Qué contamos de nosotros mismos

El Castellón, para nosotros los invertebrados, es poco menos que un Mordor del fútbol, uno de aquellos que fueron rivales como un suspiro y que han acabado colapsando por desdichas y brujerías. Al menos tienen al periodista Enrique Ballester como portavoz de sus esencias. Ballester es el columnista cronista del futuro porque relata las desgracias sin dar la lata, abriendo sonrisas. Al convertirlas cómicas ensancha todavía más las calamidades -el humor amplifica-, pero sus lectores brindamos por ello.
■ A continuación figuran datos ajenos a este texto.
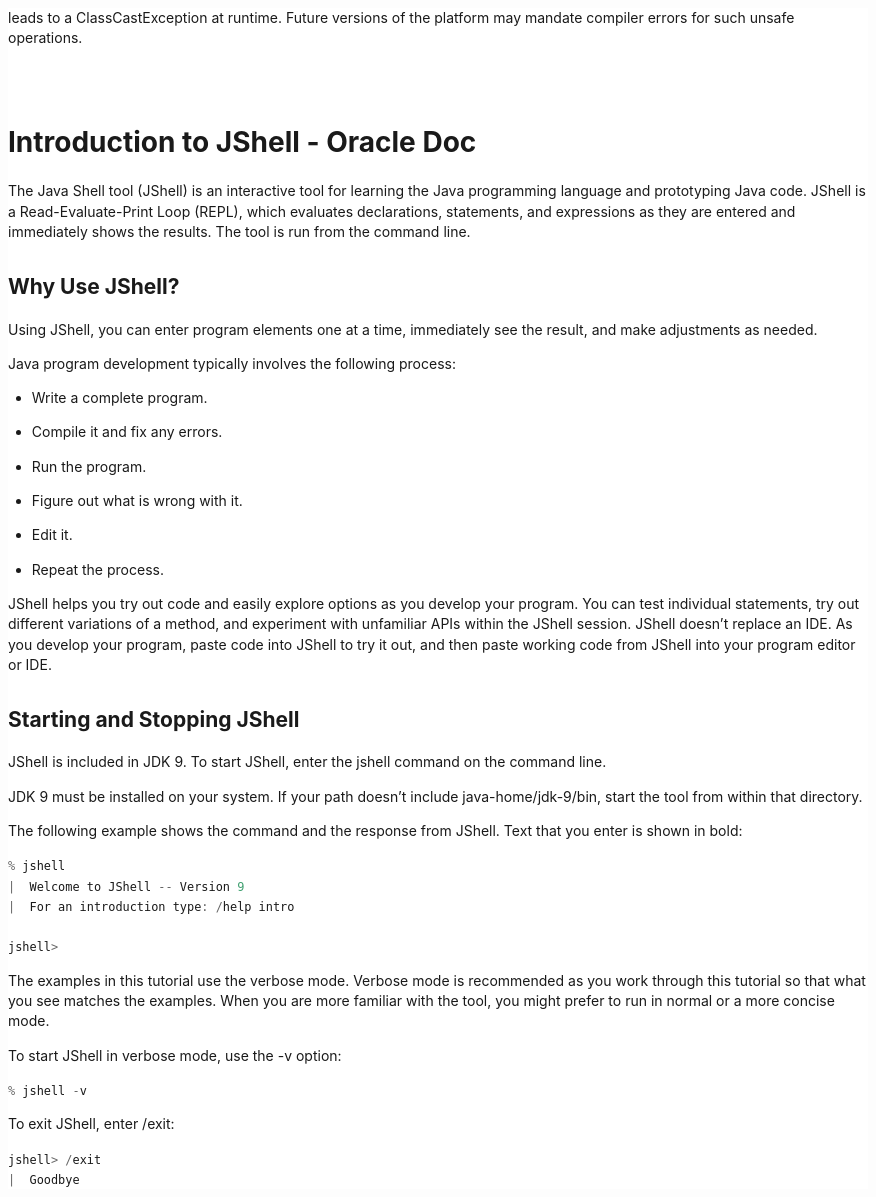 leads to a ClassCastException at runtime.
Future versions of the platform may mandate compiler errors for such unsafe operations.

<br>

# Introduction to JShell - Oracle Doc

The Java Shell tool (JShell) is an interactive tool for learning the Java programming language and prototyping Java code. JShell is a Read-Evaluate-Print Loop (REPL), which evaluates declarations, statements, and expressions as they are entered and immediately shows the results. The tool is run from the command line.


## Why Use JShell?

Using JShell, you can enter program elements one at a time, immediately see the result, and make adjustments as needed.

Java program development typically involves the following process:

* Write a complete program.

* Compile it and fix any errors.

* Run the program.

* Figure out what is wrong with it.

* Edit it.

* Repeat the process.

JShell helps you try out code and easily explore options as you develop your program. You can test individual statements, try out different variations of a method, and experiment with unfamiliar APIs within the JShell session. JShell doesn’t replace an IDE. As you develop your program, paste code into JShell to try it out, and then paste working code from JShell into your program editor or IDE.

## Starting and Stopping JShell

JShell is included in JDK 9. To start JShell, enter the jshell command on the command line.

JDK 9 must be installed on your system. If your path doesn’t include java-home/jdk-9/bin, start the tool from within that directory.

The following example shows the command and the response from JShell. Text that you enter is shown in bold:

```java
% jshell
|  Welcome to JShell -- Version 9
|  For an introduction type: /help intro

jshell>
```

The examples in this tutorial use the verbose mode. Verbose mode is recommended as you work through this tutorial so that what you see matches the examples. When you are more familiar with the tool, you might prefer to run in normal or a more concise mode.

To start JShell in verbose mode, use the -v option:

```java
% jshell -v
```

To exit JShell, enter /exit:

```java
jshell> /exit
|  Goodbye
```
Hace un tiempo a Ballester lo entrevistaron en un medio llamado La Inercia a propósito de su libro Infrafútbol (Libros del K.O.), un manual sobre cómo de descarnado es bajar a los infiernos futboleros y acabar conviviendo allí. En la entrevista cacé al vuelo esta frase: «el Castellón está en un momento en el que tiene que exagerar su relato». El autor pide hacer de esa desdicha -la falta de cosmopolitismo, el sabor provinciano, la derrota total frente a los gigantes- la auténtica virtud: volver a ser del equipo de tu ciudad, exacerbar el sentimiento de pueblo.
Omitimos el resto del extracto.